PEA-15 is significantly overexpressed in human ccRCC tissue samples

In order to further investigate the in vivo relevance of our findings we analyzed the expression levels of PEA-15 and PLD1 in human tumor tissue samples and normal kidney tissue. PEA-15 expression was significantly higher in clear cell renal cell carcinoma (ccRCC) compared to normal kidney tissue (Figure 8B and C). This elevated PEA-15 expression is peculiar to clear cell renal cell carcinoma, since the unrelated renal Wilm’s tumor, or Ewing sarcoma, show only low PEA-15 expression, which is not significantly correlated to important clinical parameters (results not shown). PLD1 expression is not significantly different in ccRCC and normal kidney tissue (Figure 8C). However, PLD1 expression is lower in Wilm’s tumor and Ewing sarcoma (results not shown). Our data was further confirmed by results obtained with two other tumor series in the public domain (results not shown): Li-39 (for Ewing), and EXPO-261 (for kidney).

Discussion

Our findings reveal a novel mechanism by which PEA-15 can enhance H-Ras/MAPK signaling and contribute to H-Ras mediated transformation of immortalized baby mouse kidney (iBMK) cells. In this epithelial cell line, co-expression of H-Ras and PEA-15 increased expression of cell cycle regulatory proteins cyclin D and cdk4 as well as activity of the ERK/MAPK pathway in an adhesion-independent manner. This resulted in accelerated G1/S cell cycle transition and a higher tumor formation rate both in vitro and in vivo. PEA-15 acted in part through PLD1 whose expression level and activity were elevated in cells overexpressing PEA-15. Inhibition of PLD1 catalytic activity or interference with PEA-15 binding to PLD1 abolished the enhancing effect of PEA-15 on ERK activation. This suggests that PEA-15 influences H-Ras mediated cell transformation through increased PLD1 signaling.

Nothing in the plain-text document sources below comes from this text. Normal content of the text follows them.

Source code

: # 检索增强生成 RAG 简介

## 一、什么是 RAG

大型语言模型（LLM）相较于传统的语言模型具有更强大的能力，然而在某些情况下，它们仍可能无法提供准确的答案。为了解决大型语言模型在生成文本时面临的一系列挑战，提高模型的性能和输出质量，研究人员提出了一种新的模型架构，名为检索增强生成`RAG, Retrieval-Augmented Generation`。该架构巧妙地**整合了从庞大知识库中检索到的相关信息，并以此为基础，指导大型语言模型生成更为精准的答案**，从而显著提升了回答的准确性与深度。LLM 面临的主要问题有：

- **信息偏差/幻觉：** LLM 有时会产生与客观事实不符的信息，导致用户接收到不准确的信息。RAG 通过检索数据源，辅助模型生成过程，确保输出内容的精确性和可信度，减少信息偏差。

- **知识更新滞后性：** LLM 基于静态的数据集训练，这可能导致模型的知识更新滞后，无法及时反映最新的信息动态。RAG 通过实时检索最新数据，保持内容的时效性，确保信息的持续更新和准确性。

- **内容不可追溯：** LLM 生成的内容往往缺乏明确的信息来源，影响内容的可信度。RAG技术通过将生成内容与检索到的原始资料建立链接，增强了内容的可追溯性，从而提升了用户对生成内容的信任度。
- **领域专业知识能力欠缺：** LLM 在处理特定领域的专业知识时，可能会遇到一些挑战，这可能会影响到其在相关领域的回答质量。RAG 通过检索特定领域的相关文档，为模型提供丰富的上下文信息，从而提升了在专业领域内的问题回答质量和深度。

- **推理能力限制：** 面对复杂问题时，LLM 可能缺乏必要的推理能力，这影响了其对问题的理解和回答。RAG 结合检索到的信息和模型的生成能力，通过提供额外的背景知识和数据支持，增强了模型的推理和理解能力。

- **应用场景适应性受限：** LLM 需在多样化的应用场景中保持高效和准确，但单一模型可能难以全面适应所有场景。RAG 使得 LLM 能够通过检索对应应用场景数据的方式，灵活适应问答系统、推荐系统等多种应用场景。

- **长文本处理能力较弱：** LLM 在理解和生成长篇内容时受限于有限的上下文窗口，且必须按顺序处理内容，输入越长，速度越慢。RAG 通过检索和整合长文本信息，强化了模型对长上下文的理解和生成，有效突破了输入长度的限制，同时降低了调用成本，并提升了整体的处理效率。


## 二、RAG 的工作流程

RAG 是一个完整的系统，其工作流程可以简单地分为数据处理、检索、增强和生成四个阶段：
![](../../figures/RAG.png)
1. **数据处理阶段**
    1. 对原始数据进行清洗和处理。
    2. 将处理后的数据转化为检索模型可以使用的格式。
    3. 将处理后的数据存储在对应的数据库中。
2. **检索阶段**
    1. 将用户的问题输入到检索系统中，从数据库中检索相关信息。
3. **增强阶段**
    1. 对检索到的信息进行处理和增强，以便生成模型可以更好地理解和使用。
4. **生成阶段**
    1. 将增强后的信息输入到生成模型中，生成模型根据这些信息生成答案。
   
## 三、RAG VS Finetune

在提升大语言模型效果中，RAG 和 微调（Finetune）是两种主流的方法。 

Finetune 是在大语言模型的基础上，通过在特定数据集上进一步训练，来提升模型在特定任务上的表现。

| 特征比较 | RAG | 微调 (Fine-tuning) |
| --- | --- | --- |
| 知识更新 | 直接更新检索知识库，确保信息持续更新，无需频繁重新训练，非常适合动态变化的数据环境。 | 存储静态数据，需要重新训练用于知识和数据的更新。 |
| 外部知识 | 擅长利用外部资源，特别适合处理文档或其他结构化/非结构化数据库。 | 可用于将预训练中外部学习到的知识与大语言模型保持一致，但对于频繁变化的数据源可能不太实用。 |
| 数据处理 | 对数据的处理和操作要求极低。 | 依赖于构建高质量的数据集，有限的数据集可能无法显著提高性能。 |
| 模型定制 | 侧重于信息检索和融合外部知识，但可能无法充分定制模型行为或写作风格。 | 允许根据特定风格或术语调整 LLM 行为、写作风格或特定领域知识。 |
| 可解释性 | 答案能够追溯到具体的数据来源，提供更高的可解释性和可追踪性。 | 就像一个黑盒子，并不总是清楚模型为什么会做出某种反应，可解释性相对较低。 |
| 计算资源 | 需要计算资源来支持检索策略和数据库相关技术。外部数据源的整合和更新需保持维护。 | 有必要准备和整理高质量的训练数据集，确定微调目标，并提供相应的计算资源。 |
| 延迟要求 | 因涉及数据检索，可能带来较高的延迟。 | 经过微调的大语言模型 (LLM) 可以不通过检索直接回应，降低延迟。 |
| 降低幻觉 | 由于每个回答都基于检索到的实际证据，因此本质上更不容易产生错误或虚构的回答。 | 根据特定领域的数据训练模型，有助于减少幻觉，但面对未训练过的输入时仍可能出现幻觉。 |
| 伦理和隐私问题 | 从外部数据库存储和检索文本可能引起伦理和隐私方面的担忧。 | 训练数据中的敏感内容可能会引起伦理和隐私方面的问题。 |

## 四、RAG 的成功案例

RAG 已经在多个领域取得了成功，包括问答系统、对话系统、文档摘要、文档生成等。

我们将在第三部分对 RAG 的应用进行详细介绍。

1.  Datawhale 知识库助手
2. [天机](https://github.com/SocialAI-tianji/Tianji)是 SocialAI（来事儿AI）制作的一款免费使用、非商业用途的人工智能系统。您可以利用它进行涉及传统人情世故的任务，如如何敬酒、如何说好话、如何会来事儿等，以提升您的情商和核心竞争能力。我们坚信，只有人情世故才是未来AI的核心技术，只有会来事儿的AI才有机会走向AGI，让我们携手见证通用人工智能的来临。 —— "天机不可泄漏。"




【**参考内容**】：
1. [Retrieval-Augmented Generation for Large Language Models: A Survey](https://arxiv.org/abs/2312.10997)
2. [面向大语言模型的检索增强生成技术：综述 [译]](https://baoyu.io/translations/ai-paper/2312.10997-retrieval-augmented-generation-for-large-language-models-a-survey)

Previous reports have shown the ability of H-Ras to contribute to cell transformation. Ras has been reported in various cell types to affect transcription, drive cell cycling and proliferation or to block apoptosis and anoikis (Cordova-Alarcon et al 2005, Macaluso et al 2002, Viparelli et al 2008). Degenhardt et al. described that overexpression of constitutively active H-Ras (G12V) is enough to transform iBMK cells (Degenhardt and White 2006). H-Ras promotes the proteasomal degradation of the pro-apoptotic Bcl-2 family protein BIM through the Raf/MAPK pathway in these cells (Tan et al 2005).

Conversely, PEA-15 has generally been described to block Ras/MAPK mediated gene transcription and to inhibit proliferation by sequestering ERK in the cytoplasm (Formstecher et al 2001, Pastorino et al 2010). Moreover, in ovarian cancer cells PEA-15 has been shown to exert tumor-suppressive effects at least in part through induction of ERK-dependent autophagy. However, the mechanism of PEA-15’s involvement is not fully understood and it is unclear if H-Ras signaling is involved in this regulation (Bartholomeusz et al 2008).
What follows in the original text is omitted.